Aim of the task.
Each line from the one that includes "[ ]TODO: obtain" to the last line of the data below should be set down exactly; no other lines are wanted.

Extracted data entries.
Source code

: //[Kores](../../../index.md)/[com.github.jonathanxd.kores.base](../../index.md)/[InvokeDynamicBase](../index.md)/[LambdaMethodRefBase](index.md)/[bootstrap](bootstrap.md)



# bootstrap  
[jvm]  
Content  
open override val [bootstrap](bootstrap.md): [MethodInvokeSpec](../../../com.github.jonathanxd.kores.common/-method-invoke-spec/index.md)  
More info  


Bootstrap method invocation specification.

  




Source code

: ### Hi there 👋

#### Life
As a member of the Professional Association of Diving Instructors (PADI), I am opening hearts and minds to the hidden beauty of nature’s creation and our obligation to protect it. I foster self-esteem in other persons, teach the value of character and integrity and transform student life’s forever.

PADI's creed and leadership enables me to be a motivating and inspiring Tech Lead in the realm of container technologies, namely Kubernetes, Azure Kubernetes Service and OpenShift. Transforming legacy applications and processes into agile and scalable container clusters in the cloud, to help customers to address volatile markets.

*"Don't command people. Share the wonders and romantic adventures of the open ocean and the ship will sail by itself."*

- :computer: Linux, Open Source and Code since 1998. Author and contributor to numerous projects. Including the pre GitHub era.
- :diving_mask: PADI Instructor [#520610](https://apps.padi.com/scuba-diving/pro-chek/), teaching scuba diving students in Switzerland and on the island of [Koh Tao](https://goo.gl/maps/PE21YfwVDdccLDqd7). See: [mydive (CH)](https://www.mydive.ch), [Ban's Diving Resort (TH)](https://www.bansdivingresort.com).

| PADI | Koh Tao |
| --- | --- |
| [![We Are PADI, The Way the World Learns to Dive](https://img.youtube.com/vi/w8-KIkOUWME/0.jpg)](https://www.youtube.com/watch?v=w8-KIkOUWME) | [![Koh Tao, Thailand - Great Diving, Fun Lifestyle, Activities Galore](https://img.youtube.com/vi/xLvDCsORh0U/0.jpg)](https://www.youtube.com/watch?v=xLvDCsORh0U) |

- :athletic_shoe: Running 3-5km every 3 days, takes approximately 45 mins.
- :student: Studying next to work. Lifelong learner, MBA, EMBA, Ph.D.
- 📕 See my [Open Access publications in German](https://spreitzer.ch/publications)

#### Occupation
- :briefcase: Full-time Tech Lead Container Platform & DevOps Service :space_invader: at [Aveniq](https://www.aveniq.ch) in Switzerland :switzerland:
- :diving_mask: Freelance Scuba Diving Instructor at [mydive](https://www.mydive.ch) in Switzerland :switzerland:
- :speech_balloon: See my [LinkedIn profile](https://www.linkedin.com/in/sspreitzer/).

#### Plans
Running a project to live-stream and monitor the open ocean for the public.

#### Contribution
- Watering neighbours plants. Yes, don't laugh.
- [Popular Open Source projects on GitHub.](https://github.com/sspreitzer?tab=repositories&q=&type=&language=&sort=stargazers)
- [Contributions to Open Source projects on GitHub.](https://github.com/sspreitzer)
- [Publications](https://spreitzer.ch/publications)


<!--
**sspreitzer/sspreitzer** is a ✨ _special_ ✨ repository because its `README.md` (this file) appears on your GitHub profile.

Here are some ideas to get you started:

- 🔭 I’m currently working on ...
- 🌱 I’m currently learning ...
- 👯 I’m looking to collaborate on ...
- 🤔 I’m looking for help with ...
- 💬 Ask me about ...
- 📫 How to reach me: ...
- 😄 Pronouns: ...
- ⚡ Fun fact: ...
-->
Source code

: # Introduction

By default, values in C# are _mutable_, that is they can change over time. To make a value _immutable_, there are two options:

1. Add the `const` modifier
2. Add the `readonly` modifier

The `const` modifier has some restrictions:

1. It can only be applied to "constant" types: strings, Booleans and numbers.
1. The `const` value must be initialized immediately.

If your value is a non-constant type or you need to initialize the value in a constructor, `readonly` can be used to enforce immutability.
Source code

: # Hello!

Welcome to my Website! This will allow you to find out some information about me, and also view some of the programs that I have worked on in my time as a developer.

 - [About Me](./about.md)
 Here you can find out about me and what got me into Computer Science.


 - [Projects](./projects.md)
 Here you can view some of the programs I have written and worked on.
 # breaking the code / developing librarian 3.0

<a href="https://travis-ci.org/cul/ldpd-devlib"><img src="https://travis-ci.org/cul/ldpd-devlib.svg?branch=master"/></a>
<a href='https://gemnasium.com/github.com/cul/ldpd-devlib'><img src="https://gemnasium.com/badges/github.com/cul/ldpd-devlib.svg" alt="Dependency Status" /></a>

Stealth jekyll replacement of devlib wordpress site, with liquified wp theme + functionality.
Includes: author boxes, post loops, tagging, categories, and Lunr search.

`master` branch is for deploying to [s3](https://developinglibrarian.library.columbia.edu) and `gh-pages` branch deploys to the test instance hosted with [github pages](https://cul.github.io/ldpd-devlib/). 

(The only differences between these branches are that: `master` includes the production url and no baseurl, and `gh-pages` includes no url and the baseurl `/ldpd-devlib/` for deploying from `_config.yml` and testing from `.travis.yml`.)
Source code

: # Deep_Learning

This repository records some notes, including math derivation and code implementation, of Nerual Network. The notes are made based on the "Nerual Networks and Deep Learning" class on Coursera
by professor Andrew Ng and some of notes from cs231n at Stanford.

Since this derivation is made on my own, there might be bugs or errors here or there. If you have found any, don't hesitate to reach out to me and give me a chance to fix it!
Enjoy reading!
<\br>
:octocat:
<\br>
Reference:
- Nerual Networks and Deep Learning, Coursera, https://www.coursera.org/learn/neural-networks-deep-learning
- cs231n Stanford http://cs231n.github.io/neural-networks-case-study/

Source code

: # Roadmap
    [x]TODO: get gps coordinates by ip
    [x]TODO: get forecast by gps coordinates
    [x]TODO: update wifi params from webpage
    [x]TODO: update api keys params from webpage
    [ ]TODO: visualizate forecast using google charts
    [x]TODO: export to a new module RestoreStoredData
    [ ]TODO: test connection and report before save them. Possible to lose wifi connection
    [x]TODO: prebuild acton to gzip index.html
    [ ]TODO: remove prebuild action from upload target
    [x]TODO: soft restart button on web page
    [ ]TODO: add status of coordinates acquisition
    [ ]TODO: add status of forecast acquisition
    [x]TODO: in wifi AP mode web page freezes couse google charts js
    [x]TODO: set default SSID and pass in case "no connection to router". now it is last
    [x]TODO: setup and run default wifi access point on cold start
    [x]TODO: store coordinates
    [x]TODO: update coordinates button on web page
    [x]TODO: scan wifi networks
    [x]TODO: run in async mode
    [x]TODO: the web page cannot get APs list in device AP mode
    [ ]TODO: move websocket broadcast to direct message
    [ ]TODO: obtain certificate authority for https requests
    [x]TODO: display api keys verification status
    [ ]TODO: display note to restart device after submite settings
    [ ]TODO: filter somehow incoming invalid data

Solution below.
    [ ]TODO: obtain certificate authority for https requests
    [x]TODO: display api keys verification status
    [ ]TODO: display note to restart device after submite settings
    [ ]TODO: filter somehow incoming invalid data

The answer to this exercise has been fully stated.